But in fact, the story is astonishingly incomplete, to the point of being misleading. While Merrill's probable accounting improprieties are noteworthy and merit investigation by the authorities, they are not the most important element of this episode. CDO abuses amounted to accounting fraud to enable employees and executives to loot their companies. Moreover, they were not perpetrated by isolated actors, but were part of what Bill Black calls a criminogenic environment.

To put it more simply, if you think Merrill's misrepresentations to investors are a big deal, they are only a small aspect of the bigger, and frustratingly largely untold, tale of the role of CDOs in the crisis. CDOs were the epicenter of the upheaval, the device that magnified a what otherwise would have been contained subprime bubble into an economy-wrecking meltdown. When the music stopped, it was the dealers themselves that wound up holding much of the toxic paper they'd created. AAA rated CDOs went from haircuts of 2-4% in early 2006 to 95% in later 2007. The collapse in CDO valuations and the resulting inability to use CDOs as collateral for repo was a major, if not the major, cause of dealer illiquidity and insolvency which resulted in massive bailouts and backdoor subsidies.

Accounts like Ms. Story's are blind man and the elephant affairs: at best, they do a good enough job of depicting, say, the trunk, but leave the beast undimensioned.

The New York Times account muffs how the deal works, making it sound as if the only important actors were the bank itself and three Merrill traders (and it isn't even clear whether they acted as employees of Merrill, or were operating through affiliated vehicles).

Ms.
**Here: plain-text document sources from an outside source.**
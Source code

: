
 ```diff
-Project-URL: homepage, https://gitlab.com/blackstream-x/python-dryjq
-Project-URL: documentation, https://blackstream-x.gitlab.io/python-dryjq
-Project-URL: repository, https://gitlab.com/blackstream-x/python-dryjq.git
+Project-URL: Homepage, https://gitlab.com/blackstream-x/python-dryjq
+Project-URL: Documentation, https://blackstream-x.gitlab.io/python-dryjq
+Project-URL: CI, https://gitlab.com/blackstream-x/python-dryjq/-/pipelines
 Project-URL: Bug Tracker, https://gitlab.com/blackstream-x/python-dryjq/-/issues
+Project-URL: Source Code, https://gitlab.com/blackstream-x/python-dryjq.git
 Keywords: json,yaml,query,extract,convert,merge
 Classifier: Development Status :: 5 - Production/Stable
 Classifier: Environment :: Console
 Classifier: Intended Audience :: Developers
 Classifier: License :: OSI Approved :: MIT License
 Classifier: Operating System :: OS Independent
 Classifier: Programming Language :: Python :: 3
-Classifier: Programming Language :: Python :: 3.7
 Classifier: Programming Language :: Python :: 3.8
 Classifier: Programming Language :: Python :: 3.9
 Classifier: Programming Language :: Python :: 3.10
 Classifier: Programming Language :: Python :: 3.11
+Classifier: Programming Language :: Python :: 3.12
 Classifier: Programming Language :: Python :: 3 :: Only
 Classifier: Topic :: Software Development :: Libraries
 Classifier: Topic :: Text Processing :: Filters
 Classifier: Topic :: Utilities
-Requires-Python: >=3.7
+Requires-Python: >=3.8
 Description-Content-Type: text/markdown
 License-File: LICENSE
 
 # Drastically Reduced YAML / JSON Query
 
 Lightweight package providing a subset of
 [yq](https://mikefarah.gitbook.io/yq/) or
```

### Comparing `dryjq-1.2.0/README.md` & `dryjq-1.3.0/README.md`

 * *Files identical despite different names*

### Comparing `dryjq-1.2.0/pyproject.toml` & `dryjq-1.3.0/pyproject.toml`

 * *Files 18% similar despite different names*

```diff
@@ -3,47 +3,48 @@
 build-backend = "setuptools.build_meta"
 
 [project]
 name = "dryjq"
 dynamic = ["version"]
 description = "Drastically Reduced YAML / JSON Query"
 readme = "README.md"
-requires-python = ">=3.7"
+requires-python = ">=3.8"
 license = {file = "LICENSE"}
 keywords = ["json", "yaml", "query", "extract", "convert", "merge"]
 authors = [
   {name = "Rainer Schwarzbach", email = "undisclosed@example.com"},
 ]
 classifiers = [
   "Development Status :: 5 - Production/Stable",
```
Story somehow completely misses that the critical actor in these transactions was the sponsor of the CDOs, the hedge fund Magnetar, whose name appears nowhere in this article. A simple Google search of "Pyxis" and "CDO" turns up not only the Magnetar connection, provides links to deal lists (ours, recapping and adding to our discussion in ECONNED and ProPublica's), which show that there was not one Pyxis deal, as the story suggests, but two, a Pyxis 2006-1, issued in October, 2006 with Calyon as the underwriter (that deal is not the subject of this article), and the deal in which Merrill provided assets, Pyxis 2007-1, issued in March 2007, with Lehman as the underwriter. She also fails to mention Putnam, the CDO manager for the Pyxis deals, anywhere in the story or indicate that Magnetar's CDO deals were being put together by an analyst they hired from Putnam.

Why did Ms. Story not contact either of the two groups that own the Magnetar story, or at least review their work? The bizarre failure to mention Magnetar, which is integral to understanding this deal, suggests Ms. Story was going to some lengths to present the story as a new account, at the expense of reader understanding.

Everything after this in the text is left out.